CENTENNIAL, Colo. -- James Holmes' mother insisted Wednesday that she would "have been crawling on all fours" to reach him had she known he was talking about killing people weeks before he ambushed a crowded Colorado movie theater.
Arlene Holmes said her son's campus psychiatrist never told her that James Holmes had homicidal thoughts when she called that June and revealed that he was quitting therapy and dropping out of school.
"We wouldn't be sitting here if she had told me that!" Holmes' mother said, her sobs rising to anger. "I would have been crawling on all fours to get to him. She never said he was thinking of killing people. She didn't tell me. She didn't tell me. She didn't tell me!"
"He was not a violent person. At least not until the event," Holmes' father, Robert Holmes, said earlier Wednesday.
"The event" is a phrase he used several times to refer to his son's attack on the audience inside a Colorado movie theater on July 20, 2012, which killed 12 people, injured 70 others and made James Holmes eligible for the death penalty.
Arlene Holmes was the defense's last witness in its portion of the sentencing phase. Others who testified included family friends, teachers and former neighbors who said the James Holmes they knew was shy, mild-mannered and polite -- not the kind of man who would gun down innocent strangers.
Closing arguments were scheduled for today. Prosecutors are seeking the death penalty; Holmes' attorneys are arguing for life in prison.

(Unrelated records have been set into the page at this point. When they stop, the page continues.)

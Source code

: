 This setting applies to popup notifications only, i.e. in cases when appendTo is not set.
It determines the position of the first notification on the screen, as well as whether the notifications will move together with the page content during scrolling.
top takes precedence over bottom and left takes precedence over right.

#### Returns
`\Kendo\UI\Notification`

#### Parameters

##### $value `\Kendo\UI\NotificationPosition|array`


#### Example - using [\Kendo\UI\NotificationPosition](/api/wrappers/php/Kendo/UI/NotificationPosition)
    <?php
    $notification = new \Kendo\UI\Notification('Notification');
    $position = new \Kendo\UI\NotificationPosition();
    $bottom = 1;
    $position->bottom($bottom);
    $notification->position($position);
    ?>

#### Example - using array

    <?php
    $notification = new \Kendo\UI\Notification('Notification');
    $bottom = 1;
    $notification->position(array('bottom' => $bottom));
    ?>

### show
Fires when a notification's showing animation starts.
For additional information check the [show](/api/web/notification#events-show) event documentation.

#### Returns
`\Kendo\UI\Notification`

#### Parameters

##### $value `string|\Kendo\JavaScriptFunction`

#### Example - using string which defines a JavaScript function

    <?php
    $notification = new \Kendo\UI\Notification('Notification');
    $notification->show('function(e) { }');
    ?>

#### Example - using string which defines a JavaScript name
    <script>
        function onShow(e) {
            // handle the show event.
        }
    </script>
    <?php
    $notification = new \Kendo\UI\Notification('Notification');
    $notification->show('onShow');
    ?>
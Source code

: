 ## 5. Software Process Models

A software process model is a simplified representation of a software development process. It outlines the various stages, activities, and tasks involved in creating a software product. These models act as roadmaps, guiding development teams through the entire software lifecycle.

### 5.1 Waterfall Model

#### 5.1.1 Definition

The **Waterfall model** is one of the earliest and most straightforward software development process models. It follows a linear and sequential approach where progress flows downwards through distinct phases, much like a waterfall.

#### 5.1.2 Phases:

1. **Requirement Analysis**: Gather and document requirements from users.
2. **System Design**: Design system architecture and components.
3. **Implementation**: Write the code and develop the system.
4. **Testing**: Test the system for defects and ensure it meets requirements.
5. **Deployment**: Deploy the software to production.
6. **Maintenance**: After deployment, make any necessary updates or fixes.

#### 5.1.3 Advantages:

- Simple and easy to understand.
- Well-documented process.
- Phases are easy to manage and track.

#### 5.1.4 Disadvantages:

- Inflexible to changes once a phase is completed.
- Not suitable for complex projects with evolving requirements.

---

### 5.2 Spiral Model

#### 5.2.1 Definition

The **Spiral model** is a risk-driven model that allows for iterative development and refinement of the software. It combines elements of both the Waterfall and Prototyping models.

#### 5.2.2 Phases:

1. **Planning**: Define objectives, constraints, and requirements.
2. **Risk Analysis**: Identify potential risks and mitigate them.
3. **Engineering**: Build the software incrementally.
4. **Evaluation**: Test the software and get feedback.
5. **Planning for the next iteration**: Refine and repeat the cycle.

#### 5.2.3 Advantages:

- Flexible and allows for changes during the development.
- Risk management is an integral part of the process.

Death sentences must be unanimous. While the jury has already decided that Holmes was legally sane at the time of the attack, his defense is hoping at least one juror will agree that his mental illness reduces his moral culpability so much that he deserves the mercy of a life sentence instead.
James Holmes on Wednesday declined his last opportunity to speak to the jury.
In her testimony, Arlene Holmes said the University of Colorado psychiatrist, Dr. Lynne Fenton, didn't respond to a message seeking more details about their son. They hadn't known he was getting therapy, and thought perhaps he was depressed, or was suffering from Asperger's syndrome, Robert Holmes said.
Fenton testified earlier that she had called James Holmes' parents, overriding her concerns that she was violating her client's privacy, because she was trying to decide whether he posed a danger to himself or others.
A campus security official had offered to detain him for an involuntary hospital mental health commitment, but Fenton declined, in part because she said the parents told her he had always been withdrawn.
"Schizophrenia chose him; he didn't choose it and I still love my son. I still do," Arlene Holmes said Wednesday, choking up on the stand.
Throughout the day, Holmes' parents were seen holding hands in the courtroom gallery, their fingers intertwined. James Holmes looked up at the screen as his childhood photos were displayed.
Holmes had enrolled in a prestigious neuroscience postgraduate program at the university in 2011. But his parents had grown increasingly worried when he returned home to California on his first winter break looking haggard and making odd facial expressions. He shared his fear of failure later that spring, but his parents said they had no idea he was descending into mental illness.
His parents had been thrilled when he started dating in graduate school, and knew it wasn't a good sign when that first relationship ended. "We knew some things weren't going well there," Robert Holmes said.
"He said he was having trouble in school," Arlene Holmes said, stifling a sob. "I kept telling him, just keep trying, keep trying, but I didn't realize that his loudest cry for help was his silence."
Holmes' father said he has only seen his son in jail three times because James Holmes typically does not allow visitors. During one of the visits, he "was clearly really messed up," his father said. "But he told us he loved us."